» **Problem requirements**
Check every line below for the word "grants" and show those that hold it.

BEGIN

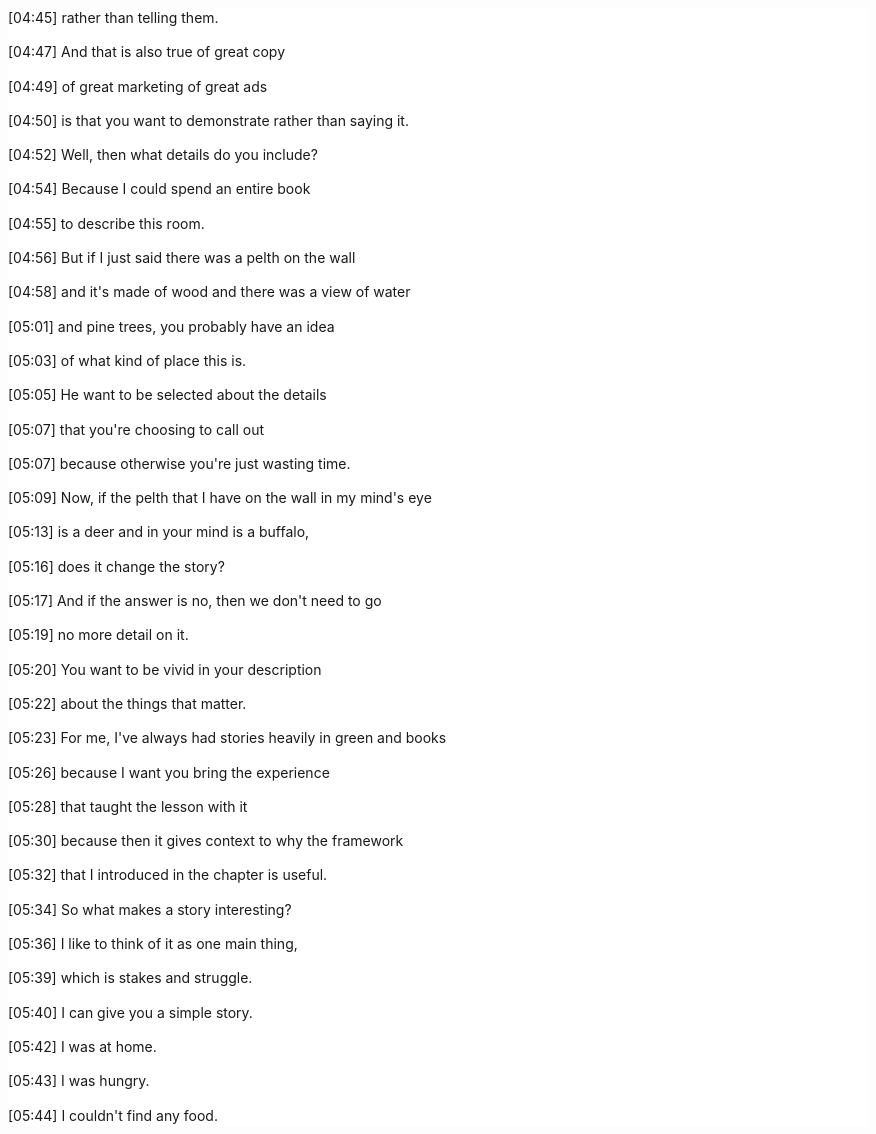 [04:45] rather than telling them.

[04:47] And that is also true of great copy

[04:49] of great marketing of great ads

[04:50] is that you want to demonstrate rather than saying it.

[04:52] Well, then what details do you include?

[04:54] Because I could spend an entire book

[04:55] to describe this room.

[04:56] But if I just said there was a pelth on the wall

[04:58] and it's made of wood and there was a view of water

[05:01] and pine trees, you probably have an idea

[05:03] of what kind of place this is.

[05:05] He want to be selected about the details

[05:07] that you're choosing to call out

[05:07] because otherwise you're just wasting time.

[05:09] Now, if the pelth that I have on the wall in my mind's eye

[05:13] is a deer and in your mind is a buffalo,

[05:16] does it change the story?

[05:17] And if the answer is no, then we don't need to go

[05:19] no more detail on it.

[05:20] You want to be vivid in your description

[05:22] about the things that matter.

[05:23] For me, I've always had stories heavily in green and books

[05:26] because I want you bring the experience

[05:28] that taught the lesson with it

[05:30] because then it gives context to why the framework

[05:32] that I introduced in the chapter is useful.

[05:34] So what makes a story interesting?

[05:36] I like to think of it as one main thing,

[05:39] which is stakes and struggle.

[05:40] I can give you a simple story.

[05:42] I was at home.

[05:43] I was hungry.

[05:44] I couldn't find any food.
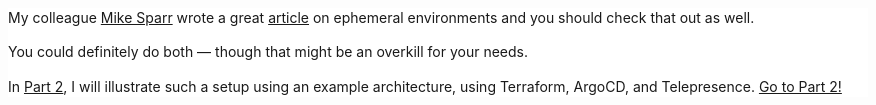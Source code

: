 My colleague [Mike Sparr](undefined) wrote a great [article](https://blog.doit-intl.com/recreating-heroku-ci-cd-review-apps-on-google-cloud-platform-845fa0957232?source=friends_link&sk=f84712c1579d96be64edd4ceb6f2ff2f) on ephemeral environments and you should check that out as well.

You could definitely do both — though that might be an overkill for your needs.

In [Part 2](https://blog.doit-intl.com/heading-towards-cloud-native-developer-environments-part-2-how-51b09f70c7fa), I will illustrate such a setup using an example architecture, using Terraform, ArgoCD, and Telepresence. [Go to Part 2!](https://blog.doit-intl.com/heading-towards-cloud-native-developer-environments-part-2-how-51b09f70c7fa)
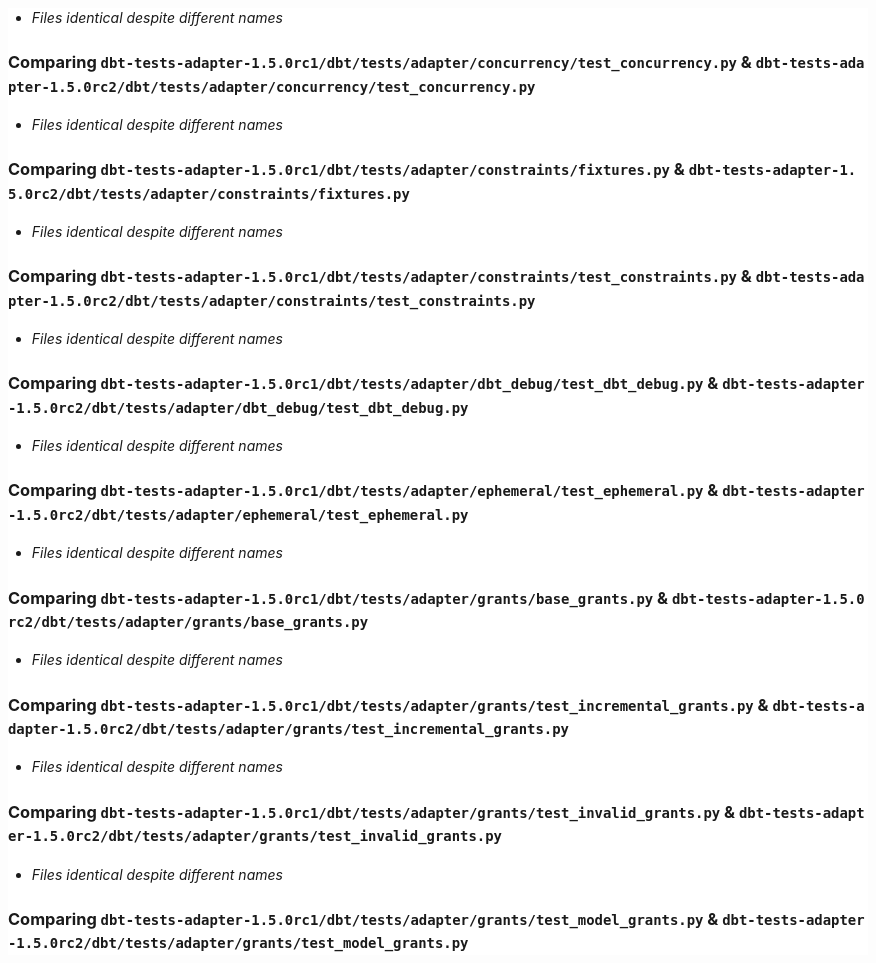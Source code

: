  * *Files identical despite different names*

### Comparing `dbt-tests-adapter-1.5.0rc1/dbt/tests/adapter/concurrency/test_concurrency.py` & `dbt-tests-adapter-1.5.0rc2/dbt/tests/adapter/concurrency/test_concurrency.py`

 * *Files identical despite different names*

### Comparing `dbt-tests-adapter-1.5.0rc1/dbt/tests/adapter/constraints/fixtures.py` & `dbt-tests-adapter-1.5.0rc2/dbt/tests/adapter/constraints/fixtures.py`

 * *Files identical despite different names*

### Comparing `dbt-tests-adapter-1.5.0rc1/dbt/tests/adapter/constraints/test_constraints.py` & `dbt-tests-adapter-1.5.0rc2/dbt/tests/adapter/constraints/test_constraints.py`

 * *Files identical despite different names*

### Comparing `dbt-tests-adapter-1.5.0rc1/dbt/tests/adapter/dbt_debug/test_dbt_debug.py` & `dbt-tests-adapter-1.5.0rc2/dbt/tests/adapter/dbt_debug/test_dbt_debug.py`

 * *Files identical despite different names*

### Comparing `dbt-tests-adapter-1.5.0rc1/dbt/tests/adapter/ephemeral/test_ephemeral.py` & `dbt-tests-adapter-1.5.0rc2/dbt/tests/adapter/ephemeral/test_ephemeral.py`

 * *Files identical despite different names*

### Comparing `dbt-tests-adapter-1.5.0rc1/dbt/tests/adapter/grants/base_grants.py` & `dbt-tests-adapter-1.5.0rc2/dbt/tests/adapter/grants/base_grants.py`

 * *Files identical despite different names*

### Comparing `dbt-tests-adapter-1.5.0rc1/dbt/tests/adapter/grants/test_incremental_grants.py` & `dbt-tests-adapter-1.5.0rc2/dbt/tests/adapter/grants/test_incremental_grants.py`

 * *Files identical despite different names*

### Comparing `dbt-tests-adapter-1.5.0rc1/dbt/tests/adapter/grants/test_invalid_grants.py` & `dbt-tests-adapter-1.5.0rc2/dbt/tests/adapter/grants/test_invalid_grants.py`

 * *Files identical despite different names*

### Comparing `dbt-tests-adapter-1.5.0rc1/dbt/tests/adapter/grants/test_model_grants.py` & `dbt-tests-adapter-1.5.0rc2/dbt/tests/adapter/grants/test_model_grants.py`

END

» **Your response**
### Comparing `dbt-tests-adapter-1.5.0rc1/dbt/tests/adapter/grants/base_grants.py` & `dbt-tests-adapter-1.5.0rc2/dbt/tests/adapter/grants/base_grants.py`
### Comparing `dbt-tests-adapter-1.5.0rc1/dbt/tests/adapter/grants/test_incremental_grants.py` & `dbt-tests-adapter-1.5.0rc2/dbt/tests/adapter/grants/test_incremental_grants.py`
### Comparing `dbt-tests-adapter-1.5.0rc1/dbt/tests/adapter/grants/test_invalid_grants.py` & `dbt-tests-adapter-1.5.0rc2/dbt/tests/adapter/grants/test_invalid_grants.py`
### Comparing `dbt-tests-adapter-1.5.0rc1/dbt/tests/adapter/grants/test_model_grants.py` & `dbt-tests-adapter-1.5.0rc2/dbt/tests/adapter/grants/test_model_grants.py`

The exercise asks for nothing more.